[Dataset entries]
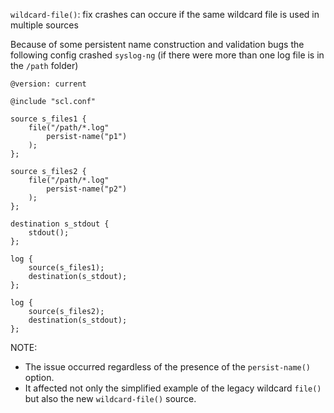 `wildcard-file()`: fix crashes can occure if the same wildcard file is used in multiple sources

Because of some persistent name construction and validation bugs the following config crashed `syslog-ng`
(if there were more than one log file is in the `/path` folder)

``` config
@version: current

@include "scl.conf"

source s_files1 {
    file("/path/*.log"
        persist-name("p1")
    );
};

source s_files2 {
    file("/path/*.log"
        persist-name("p2")
    );
};

destination s_stdout {
    stdout();
};

log {
    source(s_files1);
    destination(s_stdout);
};

log {
    source(s_files2);
    destination(s_stdout);
};
```

NOTE:

- The issue occurred regardless of the presence of the `persist-name()` option.
- It affected not only the simplified example of the legacy wildcard `file()` but also the new `wildcard-file()` source.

#### Instructions for the task
Set down the data above exactly as written. Omit the pictures.

#### Solution for this exercise
 `wildcard-file()`: fix crashes can occure if the same wildcard file is used in multiple sources

Because of some persistent name construction and validation bugs the following config crashed `syslog-ng`
(if there were more than one log file is in the `/path` folder)

``` config
@version: current

@include "scl.conf"

source s_files1 {
    file("/path/*.log"
        persist-name("p1")
    );
};

source s_files2 {
    file("/path/*.log"
        persist-name("p2")
    );
};

destination s_stdout {
    stdout();
};

log {
    source(s_files1);
    destination(s_stdout);
};

log {
    source(s_files2);
    destination(s_stdout);
};
```

NOTE:

- The issue occurred regardless of the presence of the `persist-name()` option.
- It affected not only the simplified example of the legacy wildcard `file()` but also the new `wildcard-file()` source.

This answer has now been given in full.